* _PROBLEM_:
When you reach the records below, repeat each one exactly as written.

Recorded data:

-- Opening Marker --

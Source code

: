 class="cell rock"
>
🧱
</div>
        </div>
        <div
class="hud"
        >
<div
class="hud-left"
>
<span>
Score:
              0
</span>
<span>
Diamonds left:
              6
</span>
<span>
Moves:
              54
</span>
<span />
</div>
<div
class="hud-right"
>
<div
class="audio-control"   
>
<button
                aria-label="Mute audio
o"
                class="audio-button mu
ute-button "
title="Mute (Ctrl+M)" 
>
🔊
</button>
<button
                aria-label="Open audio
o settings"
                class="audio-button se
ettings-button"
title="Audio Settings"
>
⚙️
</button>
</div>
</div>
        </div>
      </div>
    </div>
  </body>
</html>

-- Closing Marker --

* _RESPONSE_:
Source code

: class="cell rock"
>
🧱
</div>
        </div>
        <div
class="hud"
        >
<div
class="hud-left"
>
<span>
Score:
              0
</span>
<span>
Diamonds left:
              6
</span>
<span>
Moves:
              54
</span>
<span />
</div>
<div
class="hud-right"
>
<div
class="audio-control"   
>
<button
                aria-label="Mute audio
o"
                class="audio-button mu
ute-button "
title="Mute (Ctrl+M)" 
>
🔊
</button>
<button
                aria-label="Open audio
o settings"
                class="audio-button se
ettings-button"
title="Audio Settings"
>
⚙️
</button>
</div>
</div>
        </div>
      </div>
    </div>
  </body>
</html>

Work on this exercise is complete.